* RECORDS SHOWN *

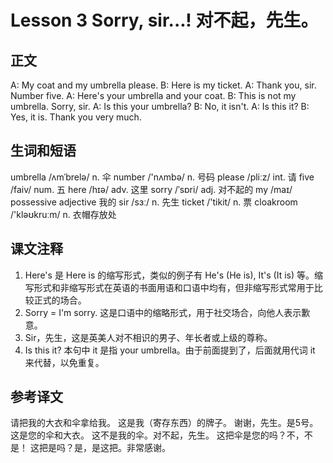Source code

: # Lesson 3 Sorry, sir...! 对不起，先生。

## 正文
A: My coat and my umbrella please.
B: Here is my ticket.
A: Thank you, sir. Number five.
A: Here's your umbrella and your coat.
B: This is not my umbrella. Sorry, sir.
A: Is this your umbrella? 
B: No, it isn't.
A: Is this it?
B: Yes, it is. Thank you very much.

## 生词和短语
umbrella /ʌmˈbrelə/ n. 伞
number /'nʌmbə/ n. 号码
please /pliːz/ int. 请
five /faiv/ num. 五
here /hɪə/ adv. 这里
sorry /ˈsɒri/ adj. 对不起的
my /maɪ/ possessive adjective 我的
sir /sɜː/ n. 先生
ticket /'tikit/ n. 票
cloakroom /'kləʊkruːm/ n. 衣帽存放处

## 课文注释
1. Here's 是 Here is 的缩写形式，类似的例子有 He's (He is), It's (It is) 等。缩写形式和非缩写形式在英语的书面用语和口语中均有，但非缩写形式常用于比较正式的场合。
2. Sorry = I'm sorry. 这是口语中的缩略形式，用于社交场合，向他人表示歉意。
3. Sir，先生，这是英美人对不相识的男子、年长者或上级的尊称。
4. Is this it? 本句中 it 是指 your umbrella。由于前面提到了，后面就用代词 it 来代替，以免重复。

## 参考译文
请把我的大衣和伞拿给我。
这是我（寄存东西）的牌子。
谢谢，先生。是5号。
这是您的伞和大衣。
这不是我的伞。对不起，先生。
这把伞是您的吗？不，不是！
这把是吗？是，是这把。非常感谢。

* ASSIGNED TASK *
In the entries above, how many lines include the word "coat"? Give only that number.

* ANSWER AREA *
2